Note The rank correlation coefficient lies between `- 1` and `1`.

Properties of Correlation

(i) `-1 le r (x,y) le 1`

(ii) If `r = 1`, then the coefficient of correlation is perfectly positive.

(iii) If `r =- 1`, the correlation is perfectly negative.

(iv) The correlation coefficient is a pure number independent of the unit of measurement.

(v) The coefficient of correlation is independent of the change in origin and scale.

(vi) If `-1 < r < 1`, it indicates the degree of linear relationship between `x` and `y`, where as its sign tells about the direction of relationship.

(vii) If `x` and `y` are two independent variables, `r = 0`.
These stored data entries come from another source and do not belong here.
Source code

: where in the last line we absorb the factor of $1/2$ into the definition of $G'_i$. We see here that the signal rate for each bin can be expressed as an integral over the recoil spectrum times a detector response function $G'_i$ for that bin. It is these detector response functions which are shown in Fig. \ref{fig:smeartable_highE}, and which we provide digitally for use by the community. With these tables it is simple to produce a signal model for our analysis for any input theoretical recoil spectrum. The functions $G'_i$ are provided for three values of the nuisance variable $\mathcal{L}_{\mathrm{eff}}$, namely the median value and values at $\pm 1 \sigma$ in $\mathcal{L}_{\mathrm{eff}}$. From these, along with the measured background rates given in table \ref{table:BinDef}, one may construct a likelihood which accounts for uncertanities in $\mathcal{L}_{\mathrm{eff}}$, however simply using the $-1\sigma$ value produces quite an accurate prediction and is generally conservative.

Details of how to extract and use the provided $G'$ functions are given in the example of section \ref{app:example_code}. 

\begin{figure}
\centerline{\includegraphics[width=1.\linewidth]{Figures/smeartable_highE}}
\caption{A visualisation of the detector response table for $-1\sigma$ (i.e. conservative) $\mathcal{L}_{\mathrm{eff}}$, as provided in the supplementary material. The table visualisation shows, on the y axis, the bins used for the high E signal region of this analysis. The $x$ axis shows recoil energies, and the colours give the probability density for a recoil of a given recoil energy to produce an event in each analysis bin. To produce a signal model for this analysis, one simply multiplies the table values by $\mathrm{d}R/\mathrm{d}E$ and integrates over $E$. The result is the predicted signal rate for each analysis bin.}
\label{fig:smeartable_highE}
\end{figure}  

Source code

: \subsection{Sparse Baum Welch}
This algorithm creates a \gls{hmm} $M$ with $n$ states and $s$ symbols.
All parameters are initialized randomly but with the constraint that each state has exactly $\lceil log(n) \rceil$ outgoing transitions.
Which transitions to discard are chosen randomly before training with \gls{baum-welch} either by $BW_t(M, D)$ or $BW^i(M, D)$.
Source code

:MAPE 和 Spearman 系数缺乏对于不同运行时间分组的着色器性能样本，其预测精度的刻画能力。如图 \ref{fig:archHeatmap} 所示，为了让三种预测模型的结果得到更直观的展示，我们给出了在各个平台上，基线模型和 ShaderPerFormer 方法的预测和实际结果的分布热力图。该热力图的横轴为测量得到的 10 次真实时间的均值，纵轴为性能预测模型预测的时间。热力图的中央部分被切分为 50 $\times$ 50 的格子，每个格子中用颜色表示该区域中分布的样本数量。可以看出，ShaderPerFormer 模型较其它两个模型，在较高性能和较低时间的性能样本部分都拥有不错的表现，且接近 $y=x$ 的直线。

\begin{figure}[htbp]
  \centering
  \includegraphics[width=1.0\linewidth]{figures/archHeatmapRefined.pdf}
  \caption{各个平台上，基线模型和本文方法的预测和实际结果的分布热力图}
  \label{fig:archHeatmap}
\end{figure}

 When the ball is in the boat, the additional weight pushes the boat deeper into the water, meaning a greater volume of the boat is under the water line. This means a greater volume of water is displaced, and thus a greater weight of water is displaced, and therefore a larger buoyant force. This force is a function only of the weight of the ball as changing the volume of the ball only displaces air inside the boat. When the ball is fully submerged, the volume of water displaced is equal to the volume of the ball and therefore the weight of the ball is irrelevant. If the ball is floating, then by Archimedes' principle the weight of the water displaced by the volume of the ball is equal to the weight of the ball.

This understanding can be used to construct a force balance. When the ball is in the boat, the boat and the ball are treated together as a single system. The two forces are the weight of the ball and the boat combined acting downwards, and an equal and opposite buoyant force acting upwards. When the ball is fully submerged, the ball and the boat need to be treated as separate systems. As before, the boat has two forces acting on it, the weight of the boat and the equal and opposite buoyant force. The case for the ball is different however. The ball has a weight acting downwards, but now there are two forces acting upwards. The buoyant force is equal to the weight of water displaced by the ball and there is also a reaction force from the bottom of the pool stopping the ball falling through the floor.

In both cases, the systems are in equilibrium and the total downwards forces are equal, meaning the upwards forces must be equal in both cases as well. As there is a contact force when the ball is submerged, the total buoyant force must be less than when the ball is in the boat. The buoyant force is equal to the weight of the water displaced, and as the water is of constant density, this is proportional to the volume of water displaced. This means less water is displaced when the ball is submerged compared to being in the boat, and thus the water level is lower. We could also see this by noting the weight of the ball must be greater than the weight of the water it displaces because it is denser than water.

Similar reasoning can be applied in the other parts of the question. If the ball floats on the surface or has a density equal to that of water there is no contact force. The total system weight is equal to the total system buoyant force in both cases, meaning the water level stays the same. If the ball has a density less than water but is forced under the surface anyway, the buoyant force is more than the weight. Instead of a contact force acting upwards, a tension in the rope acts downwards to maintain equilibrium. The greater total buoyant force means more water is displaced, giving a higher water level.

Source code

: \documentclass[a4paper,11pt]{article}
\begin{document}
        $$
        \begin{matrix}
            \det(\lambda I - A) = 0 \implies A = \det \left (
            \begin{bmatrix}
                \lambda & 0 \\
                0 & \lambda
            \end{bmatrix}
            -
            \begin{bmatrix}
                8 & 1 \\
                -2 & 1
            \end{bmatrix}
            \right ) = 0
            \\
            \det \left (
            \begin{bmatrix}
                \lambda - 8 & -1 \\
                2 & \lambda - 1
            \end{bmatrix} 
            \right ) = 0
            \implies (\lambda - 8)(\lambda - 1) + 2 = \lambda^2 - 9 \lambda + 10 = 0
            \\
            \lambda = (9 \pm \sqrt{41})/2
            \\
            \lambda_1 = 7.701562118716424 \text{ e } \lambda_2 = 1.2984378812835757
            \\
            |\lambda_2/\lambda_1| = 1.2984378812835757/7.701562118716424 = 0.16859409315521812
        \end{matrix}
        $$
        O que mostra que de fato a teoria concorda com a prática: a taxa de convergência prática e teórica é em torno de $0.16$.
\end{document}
(viii) If `r = 0, x` and `y` are said to be uncorrelated. It does not imply that the two variates are independent. `r (x, y)=0`

(ix) If `x` and `y` are random variables and `a, b, c` and `d` are any numbers such that `a =ne 0, c ne 0`, then

`r(ax+b, cy +d)=(|ac|)/(ac) r (x,y)`

LINES OF REGRESSION

The line of regression is the line which gives the best ,estimate to the value of one variable for any specific value of the other variable. Therefore, the line of regression is the line of best fit and is obtained by the principle of least squares.

Regression Analysis

(i) The line of regression of `y` on `x` or regression line of `y` on `x` is given by

`y- bar y = r (sigma_y)/(sigma_x) (X- bar x)`

(ii) The line of regression of `x` on `y` or regression line of `x` on `y` is given by `x-bar x= r (sigma_x)/(sigma_y) (y- bar y)`

(iii) Regression coefficient of `y` on `x`, is denoted by `yx`,

`b_(yx)= r (sigma_y)/(sigma_x) =(cov (x,y))/(sigma_x^2)`

(iv) Regression coefficient of `x` on `y`, is denoted by `xy`,

`b_(xy) = r (sigma_x)/(sigma_y) =(cov (x,y))/(sigma_y^2)`

(v) If `theta` is the angle between the two regression lines, then

`tan theta =((1-r^2))/(|r|) * (sigma_x sigma_y)/(sigma_x^2 + sigma_y^2)`

where , `tan theta=(M_2-M_1)/(1+ M_1 M_2)`

(a) If `r = 0, theta = pi/2`, then the two regression lines are perpendicular to each other.

(b) If `r =1` or `- 1, theta = 0, pi` then the regression lines coincide.

Properties of the· Regression Coefficients

(i) Both regression coefficients and correlation coefficient r have the same sign.

(ii) Coefficient of correlation is the geometric mean between the regression coefficients.

(iii) If one of the regression coefficient is greater than unity, the other must be less than unity

`0 < | b_(xy) b_(yx) | le 1` , if `r ne 0`

i.e. if `| b_(xy) | > 1 , | b_(yx) | < 1`

(iv) Regression coefficients are independent of the change of origin but not of scale.

(v) Arithmetic mean of the regression coefficient is greater than the correlation coefficient.

(vi) The two lines of regression cut each other at the point `(x, y)`. Thus, on solving the two lines of regression, we get the values of means of the variables in the bivariate distribution.